Source source = new SourceImpl(directory);
while (source.hasNext()) {
File file = source.next();
executorService.execute(new Worker(file));
}
try {
executorService.shutdown();
executorService.awaitTermination(Long.MAX_VALUE, TimeUnit.NANOSECONDS);
} catch (InterruptedException e) {
executorService.shutdownNow();
throw new IOException("Worker thread had a problem!");
}
}
While the Worker thread is basically:
private class Worker implements Runnable {
private final File file;
public Worker(File file) { this.file = file; }
@Override
public void run() {
try {
//Do work
} catch (IOException e) {
Thread.currentThread().interrupt();
}
}
}
The desired behavior is that if any Worker has an IOException then the spawning thread is made aware of it and can in turn throw its own IOException. This was the best way I could think of to allow the Worker threads to signal an error, but I'm still not sure I set it up right.
So, first of all, will this do what I'm expecting? If a Worker thread has an error in run(), will calling Thread.currentThread().interrupt();
cause an InterruptedException to be thrown such that it's caught by the blocking executorService.awaitTermination(Long.MAX_VALUE, TimeUnit.NANOSECONDS);
?
Secondly, what will happen if a running Worker calls its interrupt before all of the threads have been queued; before the blocking try/catch block?
Finally (and most importantly), is there any more elegant way to achieve my aim? I want to have all innumerable subthreads execute either until completion or until any one of them has an error, at which point I'd like to handle it in the spawning thread (by effectively failing the entire directory).
SOLUTION
Based on the answers, here's the implementation that I ended up using. It nicely handles my asynchronous desires and fails cleanly and relatively fast on IOExceptions.
public void process(File directory) throws IOException {
//Set up a thread pool of 16 to do work.
ExecutorService executorService = Executors.newFixedThreadPool(16);
//Arbitrary file source.
Source source = new SourceImpl(directory);
//List to hold references to all worker threads.
ArrayList<Callable<IOException>> filesToWork =
new ArrayList<Callable<IOException>>();
//Service to manage the running of the threads.
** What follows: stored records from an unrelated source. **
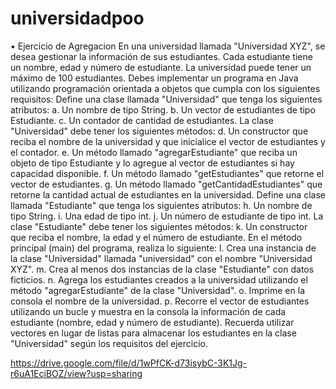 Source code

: # universidadpoo
• Ejercicio de Agregacion
En una universidad llamada "Universidad XYZ", se desea gestionar la información
de sus estudiantes. Cada estudiante tiene un nombre, edad y número de
estudiante. La universidad puede tener un máximo de 100 estudiantes.
Debes implementar un programa en Java utilizando programación orientada a
objetos que cumpla con los siguientes requisitos:
Define una clase llamada "Universidad" que tenga los siguientes atributos:
a. Un nombre de tipo String.
b. Un vector de estudiantes de tipo Estudiante.
c. Un contador de cantidad de estudiantes.
La clase "Universidad" debe tener los siguientes métodos:
d. Un constructor que reciba el nombre de la universidad y que
inicialice el vector de estudiantes y el contador.
e. Un método llamado "agregarEstudiante" que reciba un objeto de
tipo Estudiante y lo agregue al vector de estudiantes si hay capacidad
disponible.
f. Un método llamado "getEstudiantes" que retorne el vector de
estudiantes.
g. Un método llamado "getCantidadEstudiantes" que retorne la
cantidad actual de estudiantes en la universidad.
Define una clase llamada "Estudiante" que tenga los siguientes atributos:
h. Un nombre de tipo String.
i. Una edad de tipo int.
j. Un número de estudiante de tipo int.
La clase "Estudiante" debe tener los siguientes métodos:
k. Un constructor que reciba el nombre, la edad y el número de
estudiante.
En el método principal (main) del programa, realiza lo siguiente:
l. Crea una instancia de la clase "Universidad" llamada "universidad"
con el nombre "Universidad XYZ".
m. Crea al menos dos instancias de la clase "Estudiante" con datos
ficticios.
n. Agrega los estudiantes creados a la universidad utilizando el método
"agregarEstudiante" de la clase "Universidad".
o. Imprime en la consola el nombre de la universidad.
p. Recorre el vector de estudiantes utilizando un bucle y muestra en la
consola la información de cada estudiante (nombre, edad y número
de estudiante).
Recuerda utilizar vectores en lugar de listas para almacenar los estudiantes en la
clase "Universidad" según los requisitos del ejercicio.

https://drive.google.com/file/d/1wPfCK-d73isybC-3K1Jg-r6uA1EciBOZ/view?usp=sharing
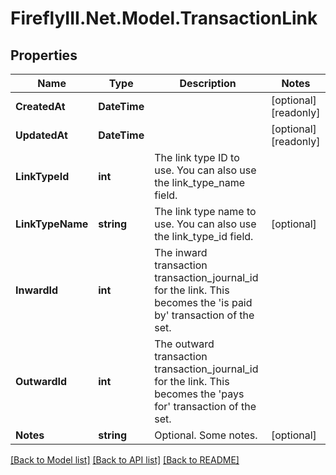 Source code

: # FireflyIII.Net.Model.TransactionLink
## Properties

Name | Type | Description | Notes
------------ | ------------- | ------------- | -------------
**CreatedAt** | **DateTime** |  | [optional] [readonly] 
**UpdatedAt** | **DateTime** |  | [optional] [readonly] 
**LinkTypeId** | **int** | The link type ID to use. You can also use the link_type_name field. | 
**LinkTypeName** | **string** | The link type name to use. You can also use the link_type_id field. | [optional] 
**InwardId** | **int** | The inward transaction transaction_journal_id for the link. This becomes the &#39;is paid by&#39; transaction of the set. | 
**OutwardId** | **int** | The outward transaction transaction_journal_id for the link. This becomes the &#39;pays for&#39; transaction of the set. | 
**Notes** | **string** | Optional. Some notes. | [optional] 

[[Back to Model list]](../README.md#documentation-for-models) [[Back to API list]](../README.md#documentation-for-api-endpoints) [[Back to README]](../README.md)

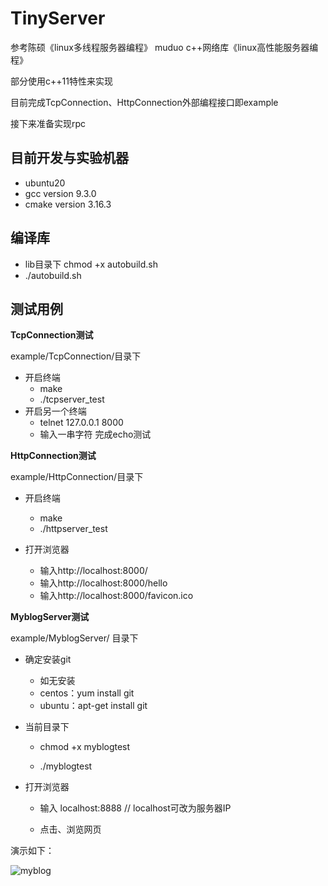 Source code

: # TinyServer

参考陈硕《linux多线程服务器编程》 muduo c++网络库《linux高性能服务器编程》

部分使用c++11特性来实现

目前完成TcpConnection、HttpConnection外部编程接口即example

接下来准备实现rpc

## 目前开发与实验机器

- ubuntu20
- gcc version 9.3.0
- cmake version 3.16.3

## 编译库

- lib目录下  chmod +x  autobuild.sh 
- ./autobuild.sh 

## 测试用例

**TcpConnection测试**

example/TcpConnection/目录下  

- 开启终端
  - make
  - ./tcpserver_test
- 开启另一个终端
  - telnet 127.0.0.1 8000
  - 输入一串字符  完成echo测试

**HttpConnection测试**

example/HttpConnection/目录下  

- 开启终端
  - make
  - ./httpserver_test

- 打开浏览器
  - 输入http://localhost:8000/
  - 输入http://localhost:8000/hello
  - 输入http://localhost:8000/favicon.ico

**MyblogServer测试**

example/MyblogServer/ 目录下

- 确定安装git
  - 如无安装 
  - centos：yum install git
  - ubuntu：apt-get install git

- 当前目录下

  - chmod +x myblogtest

  - ./myblogtest

- 打开浏览器

  - 输入 localhost:8888    // localhost可改为服务器IP

  - 点击、浏览网页

演示如下：

![myblog](images/myblog.gif)
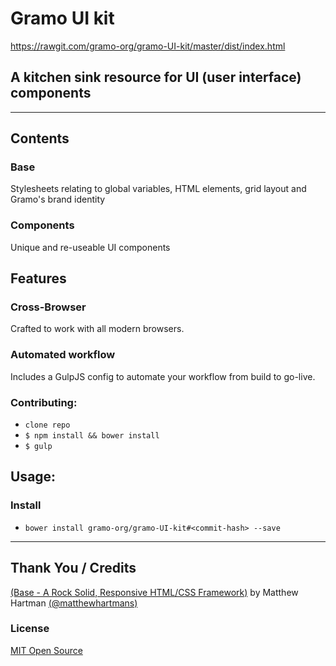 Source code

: # Gramo UI kit

https://rawgit.com/gramo-org/gramo-UI-kit/master/dist/index.html

## A kitchen sink resource for UI (user interface) components

* * *

## Contents

### Base
Stylesheets relating to global variables, HTML elements, grid layout and Gramo's brand identity

### Components
Unique and re-useable UI components

## Features

### Cross-Browser
Crafted to work with all modern browsers.

### Automated workflow
Includes a GulpJS config to automate your workflow from build to go-live.

### Contributing:

- `clone repo`
- `$ npm install && bower install`
- `$ gulp`

## Usage:

### Install

- `bower install gramo-org/gramo-UI-kit#<commit-hash> --save`

* * *

## Thank You / Credits
[(Base - A Rock Solid, Responsive HTML/CSS Framework)](http://getbase.org) by Matthew Hartman [(@matthewhartmans)](http://twitter.com/matthewhartmans)

### License
[MIT Open Source](https://opensource.org/licenses/MIT)
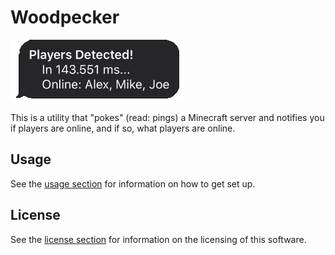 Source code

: # Woodpecker

![Message Notifier](/docs/img/message-bubble.png)

This is a utility that "pokes" (read: pings) a Minecraft server and notifies you if players are online, and if so, what players are online.

## Usage

See the [usage section](/docs/usage) for information on how to get set up.

## License

See the [license section](/docs/license) for information on the licensing of this software.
ExecutorCompletionService<IOException> ecs =
new ExecutorCompletionService<IOException>(executorService);
//Queue up all of the file worker threads.
while (source.hasNext())
filesToWork.add(new Worker(file));
//Store the potential results of each worker thread.
int n = filesToWork.size();
ArrayList<Future<IOException>> futures =
new ArrayList<Future<IOException>>(n);
//Prepare to return an arbitrary worker's exception.
IOException exception = null;
try {
//Add all workers to the ECS and Future collection.
for (Callable<IOException> callable : filesToWork)
futures.add(ecs.submit(callable));
for (int i = 0; i < n; i++) {
try {
//Get each result as it's available, sometimes blocking.
IOException e = ecs.take().get();
//Stop if an exception is returned.
if (e != null) {
exception = e;
break;
}
//Also catch our own exceptions.
} catch (InterruptedException e) {
exception = new IOException(e);
break;
} catch (ExecutionException e) {
exception = new IOException(e);
break;
}
}
} finally {
//Stop any pending tasks if we broke early.
for (Future<IOException> f : futures)
f.cancel(true);
//And kill all of the threads.
executorService.shutdownNow();
}
//If anything went wrong, it was preserved. Throw it now.
if (exception != null)
throw exception;
}
And
//Does work, and returns (not throws) an IOException object on error.
private class Worker implements Callable<IOException> {
private final File file;
public Worker(File file) { this.file = file; }
@Override
public IOException call() {
try {
//Do work
} catch (IOException e) {
return e;
}
return null;
}
}
Calling interrupt()
like that will not affect the main thread.
what you should do instead is make your worker a Callable
instead of a Runnable
and allow the failure exception to leave the call()
method. Then, execute all your Workers using an ExecutorCompletionService. that will allow you to determine the status of each task and take action in the main thread if one of the tasks fails.